Two More States Join Ranks With DNC Lists
Of the two, Tennessee's is the more burdensome. House Bill 677 requires the Tennessee regulatory authority to establish no later than July 1 of 2000 a database of residential subscribers who do not wish to receive telephone solicitations. The law empowers the regulatory authority to establish regulations which require local telephone companies to notify consumers twice a year of the database; specify procedure for signing onto the list; specify how long each request will be effective; and specify how companies can subscribe to the database.
The law sets the fee for companies to access the list at $500 a year but does not mention a fee for consumers to sign up for the list. It also sets penalties at a maximum of $2,000 per violation to "be calculated in a liberal manner to deter violators and to protect consumers." The law does provide a defense for companies which make a good faith effort to comply.
The only exemption in the law is for businesses making fewer than three calls per week. Almost every business making consumer calls will therefore need to subscribe to the list.
The Tennessee law establishes a curfew for calls before 8 a.m. and after 9 p.m. and prohibits telemarketers from knowingly blocking consumers' caller identification devices.
The Alabama law, H.B. 589, contains very similar language to the Tennessee law, but is much more limited in application. The Alabama legislature chose to add the new law to its existing telemarketing registration law which contains all the common exemptions to registration found in many states, such as regulated utilities, certain telephone services bureaus, licensed financial institutions etc.
The Act directs the Public Service Commission to establish a state database of residential consumers who object to receiving commercial telephone solicitation. The law sets the fee to sign up for the list at $5 every two years, and the fee to purchase the list at $10 per year. Although violators may be fined up to $200 per violation, the application of the list to most telemarketers is limited.
All told, compliance with the 8 states' laws will cost a company more than $2,000 per year plus implementation costs. These costs do not include compliance with the TCPA either.

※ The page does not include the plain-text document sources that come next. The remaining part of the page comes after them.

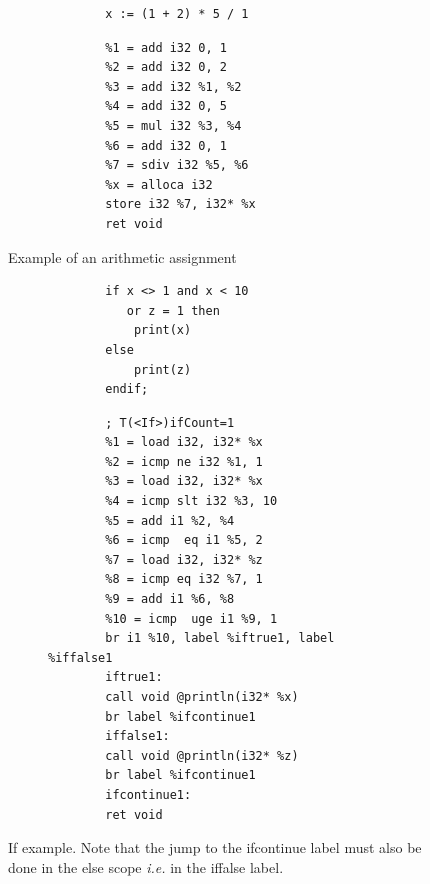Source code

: \documentclass[letterpaper]{article}
\begin{document}
\begin{figure}[H]
    \begin{subfigure}{.5\textwidth}
        \begin{lstlisting}
        x := (1 + 2) * 5 / 1
        \end{lstlisting}
    \end{subfigure}
    \begin{subfigure}{.5\textwidth}
        \begin{lstlisting}
        %1 = add i32 0, 1
    	%2 = add i32 0, 2
    	%3 = add i32 %1, %2
    	%4 = add i32 0, 5
    	%5 = mul i32 %3, %4
    	%6 = add i32 0, 1
    	%7 = sdiv i32 %5, %6
    	%x = alloca i32
    	store i32 %7, i32* %x
    	ret void
        \end{lstlisting}
    \end{subfigure}
    \caption{Example of an arithmetic assignment}
\end{figure}


\begin{figure}[H]
    \begin{subfigure}{.5\textwidth}
        \begin{lstlisting}
        if x <> 1 and x < 10
           or z = 1 then
            print(x)
        else
            print(z)
        endif;
        \end{lstlisting}
    \end{subfigure}
    \begin{subfigure}{.5\textwidth}
        \begin{lstlisting}
        ; T(<If>)ifCount=1
    	%1 = load i32, i32* %x
    	%2 = icmp ne i32 %1, 1
    	%3 = load i32, i32* %x
    	%4 = icmp slt i32 %3, 10
    	%5 = add i1 %2, %4
    	%6 = icmp  eq i1 %5, 2
    	%7 = load i32, i32* %z
    	%8 = icmp eq i32 %7, 1
    	%9 = add i1 %6, %8
    	%10 = icmp  uge i1 %9, 1
    	br i1 %10, label %iftrue1, label %iffalse1
    	iftrue1:
    	call void @println(i32* %x)
    	br label %ifcontinue1
    	iffalse1:
    	call void @println(i32* %z)
    	br label %ifcontinue1
    	ifcontinue1:
    	ret void
        \end{lstlisting}
    \end{subfigure}
    \caption{If example. Note that the jump to the ifcontinue label must
    also be done in the else scope \textit{i.e.} in the iffalse label.}
\end{figure}
\end{document}
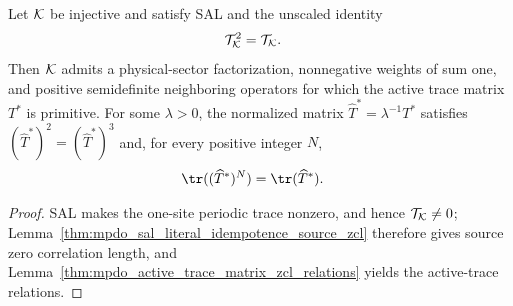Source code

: \begin{lemma}%
    \label{thm:mpdo_active_trace_matrix_literal_zcl_relations}
    \leanok
    Let ${\cal K}$ be injective and satisfy SAL and the unscaled identity
    \begin{align}
        \mathcal T_{\cal K}^2 & =\mathcal T_{\cal K}. \notag
    \end{align}
    Then ${\cal K}$ admits a physical-sector factorization, nonnegative
    weights of sum one, and positive semidefinite neighboring operators for
    which the active trace matrix $T^*$ is primitive. For some
    $\lambda>0$, the normalized matrix
    $\widehat T^*=\lambda^{-1}T^*$ satisfies
    $(\widehat T^*)^2=(\widehat T^*)^3$ and, for every positive integer $N$,
    \begin{align}
        \tr((\widehat T^*)^N) & =\tr(\widehat T^*). \notag
    \end{align}
\end{lemma}

\begin{proof}\leanok
    SAL makes the one-site periodic trace nonzero, and hence
    $\mathcal T_{\cal K}\ne0$;
    Lemma~\ref{thm:mpdo_sal_literal_idempotence_source_zcl} therefore gives
    source zero correlation length, and
    Lemma~\ref{thm:mpdo_active_trace_matrix_zcl_relations} yields the
    active-trace relations.
\end{proof}

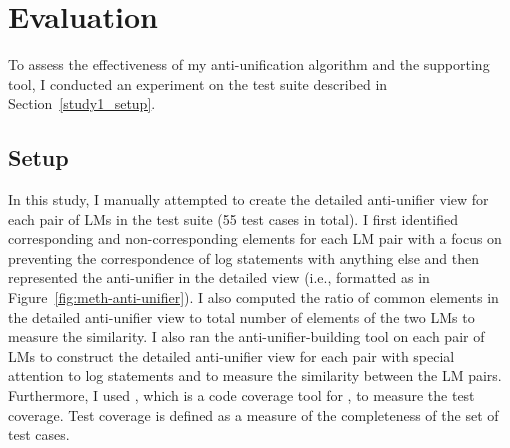 
\section{Evaluation} \label{anti-unifier-assessment}
To assess the effectiveness of my anti-unification algorithm and the supporting tool, I conducted an experiment on the test suite described in Section~\ref{study1_setup}. %


\subsection{Setup}  \label{study2-setup}
In this study, I manually attempted to create the detailed anti-unifier view for each pair of LMs in the test suite (55 test cases in total). I first identified corresponding and non-corresponding  elements for each LM pair with a focus on preventing the correspondence of log statements with anything else and then represented the anti-unifier in the detailed view (i.e., formatted as in Figure~\ref{fig:meth-anti-unifier}). I also computed the ratio of common  elements in the detailed anti-unifier view to total number of  elements of the two LMs to measure the similarity.
I also ran the anti-unifier-building tool on each pair of LMs to construct the detailed anti-unifier view for each pair with special attention to log statements and to measure the similarity between the LM pairs. Furthermore, I used , which is a  code coverage tool for , to measure the test coverage. Test coverage is defined as a measure of the completeness of the set of test cases.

If no action is taken in court, companies should expect more of these lists in the future.
Finally, two nonprofit groups have challenged a new disclosure requirement in federal court in Indiana applicable to telephone fundraising for nonprofits. The law called for a lengthy list of disclosures to be made at the beginning of each call and did not specify if the solicitor could even greet the resident prior to beginning the disclosure.
Although a nonprofit speech case, the telemarketing industry could benefit from a victory in this case based on the timing provisions found in many "immediate disconnect" statutes. The judge in the case is has just issued preliminary injunction which prevents enforcement of the act. Both sides will now prepare final briefs to be filed in the coming months.